Rāmi translated 167 quatrains without depending on one manuscript exclusively. However, the role of the Persian manuscripts in his project eventually receded, revealing the influence of FitzGerald’s poem as the most detectable in his selection of quatrains and their organization. Rāmi’s translation is not arranged alphabetically as most of the manuscripts are, further attesting to his reliance on Fitzgerald’s poem when arranging his translation. Rami’s translation remains the most celebrated and circulated translation of the Rubaiyat in Arabic. It has been reprinted twenty-five times, most recently in Cairo in 2006, commemorating the twenty-fifth anniversary of Rāmi’s death.
However, the popularity of Rāmi’s translation and the continued demand for it in print are both a result of its adaptation into song by Omm Kolṯum (d. 1975). In 1950, the Egyptian diva collaborated with Rāmi and the composer Riyāż Sonbāṭi (d. 1981) to create the “poem” that she would later sing. Omm Kolṯum personally chose fifteen quatrains from Rāmi’s translation, editing them and rearranging them in a manner that fit her voice and musical personality. The final product, Omm Kolṯum’s “Robāʿiyāt al-Ḵayyām,” became the most widespread and well-known Khayyam in Arabic, instantly becoming part of the repertoire of popular Arabic song and consecrating Rāmi’s translation (or parts of it) as an Arabic poem in its own right. Omm Kolṯum formulated her selections from Rāmi’s translation into a coherent Arabic poem about spiritual redemption with resonant political undertones which spoke to the historical moment of Egypt in the 1940s and 1950s. She incorporated her “Robāʿiyāt al-Ḵayyām” into a repertoire of songs that expressed dissatisfaction with the continued British presence and voiced a budding nationalist sentiment (Danielson, p. 113-114).
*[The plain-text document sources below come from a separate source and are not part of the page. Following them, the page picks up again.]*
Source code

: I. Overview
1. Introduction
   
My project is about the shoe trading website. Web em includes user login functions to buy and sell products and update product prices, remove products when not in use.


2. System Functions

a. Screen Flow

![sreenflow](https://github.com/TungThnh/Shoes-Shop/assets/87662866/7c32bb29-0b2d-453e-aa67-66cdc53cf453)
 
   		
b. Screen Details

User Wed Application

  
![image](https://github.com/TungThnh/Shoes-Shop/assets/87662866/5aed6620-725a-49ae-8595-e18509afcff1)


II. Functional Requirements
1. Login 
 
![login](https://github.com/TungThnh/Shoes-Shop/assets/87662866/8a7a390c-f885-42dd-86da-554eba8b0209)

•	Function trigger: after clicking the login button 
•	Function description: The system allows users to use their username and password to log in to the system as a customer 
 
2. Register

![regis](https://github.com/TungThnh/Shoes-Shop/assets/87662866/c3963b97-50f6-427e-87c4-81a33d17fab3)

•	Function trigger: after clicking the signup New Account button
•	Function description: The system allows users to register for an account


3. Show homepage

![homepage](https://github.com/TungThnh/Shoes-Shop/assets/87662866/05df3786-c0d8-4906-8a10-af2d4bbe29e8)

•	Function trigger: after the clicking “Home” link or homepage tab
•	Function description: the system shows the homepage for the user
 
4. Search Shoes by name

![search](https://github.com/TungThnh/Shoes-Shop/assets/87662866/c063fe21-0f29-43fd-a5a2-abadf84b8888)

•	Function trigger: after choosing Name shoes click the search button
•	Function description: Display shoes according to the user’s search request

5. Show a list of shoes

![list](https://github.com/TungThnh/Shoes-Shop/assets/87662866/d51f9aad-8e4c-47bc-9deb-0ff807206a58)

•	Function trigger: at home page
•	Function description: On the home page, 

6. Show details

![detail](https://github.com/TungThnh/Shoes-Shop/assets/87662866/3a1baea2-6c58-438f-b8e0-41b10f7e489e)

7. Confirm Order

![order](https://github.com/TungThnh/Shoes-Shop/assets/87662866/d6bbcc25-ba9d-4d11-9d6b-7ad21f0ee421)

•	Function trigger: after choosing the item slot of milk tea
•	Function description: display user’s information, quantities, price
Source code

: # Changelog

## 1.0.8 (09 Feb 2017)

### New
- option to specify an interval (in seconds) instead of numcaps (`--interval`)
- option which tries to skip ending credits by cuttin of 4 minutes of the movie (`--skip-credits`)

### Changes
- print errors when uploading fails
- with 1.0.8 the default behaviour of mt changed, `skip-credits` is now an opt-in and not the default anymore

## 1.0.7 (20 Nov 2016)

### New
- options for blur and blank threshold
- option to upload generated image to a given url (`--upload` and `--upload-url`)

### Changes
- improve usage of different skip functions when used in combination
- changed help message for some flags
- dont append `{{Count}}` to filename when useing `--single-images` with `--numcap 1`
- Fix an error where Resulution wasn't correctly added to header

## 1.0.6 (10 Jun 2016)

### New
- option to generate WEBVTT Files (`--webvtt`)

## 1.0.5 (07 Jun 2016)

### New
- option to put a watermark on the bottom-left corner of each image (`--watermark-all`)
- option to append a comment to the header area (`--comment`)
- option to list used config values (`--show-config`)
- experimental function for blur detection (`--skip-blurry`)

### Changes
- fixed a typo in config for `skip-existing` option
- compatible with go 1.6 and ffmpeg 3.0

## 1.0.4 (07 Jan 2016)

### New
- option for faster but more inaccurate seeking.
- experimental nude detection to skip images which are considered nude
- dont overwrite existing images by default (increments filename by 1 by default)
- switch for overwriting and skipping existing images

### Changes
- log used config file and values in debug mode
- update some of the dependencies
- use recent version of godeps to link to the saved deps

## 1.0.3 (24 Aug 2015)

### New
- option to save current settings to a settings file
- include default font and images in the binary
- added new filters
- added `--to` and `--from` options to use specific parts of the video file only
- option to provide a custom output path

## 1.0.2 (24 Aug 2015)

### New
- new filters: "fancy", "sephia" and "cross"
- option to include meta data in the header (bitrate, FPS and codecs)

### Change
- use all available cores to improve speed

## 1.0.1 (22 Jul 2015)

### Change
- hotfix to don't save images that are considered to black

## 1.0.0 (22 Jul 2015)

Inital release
Omar Khayyam’s Rubaiyat was received into modern Arabic literature as a colonial text, shaped and validated by FitzGerald’s translation. The quatrains were, however, gradually absorbed into the repertoire of modern Arabic poetry, not only through the many translations but also through the adaptations, rewritings, and original works inspired by Khayyam and his verses. Arab writers and intellectuals were preoccupied with Khayyam’s personality as channeled through the various rewritings of his quatrains into Arabic, sometimes portraying him as an Epicurean free-thinker and at others as a pious man of God. Each Arabic translation fashioned an image of Khayyam in accordance with the translator’s views and convictions. The Rubaiyat offered Arab poets and intellectuals a space for negotiating the relationship with the West, the role of tradition in the projects of modernization, the evolving definition of poetry and poetic form, and the catalytic intervention of translated texts.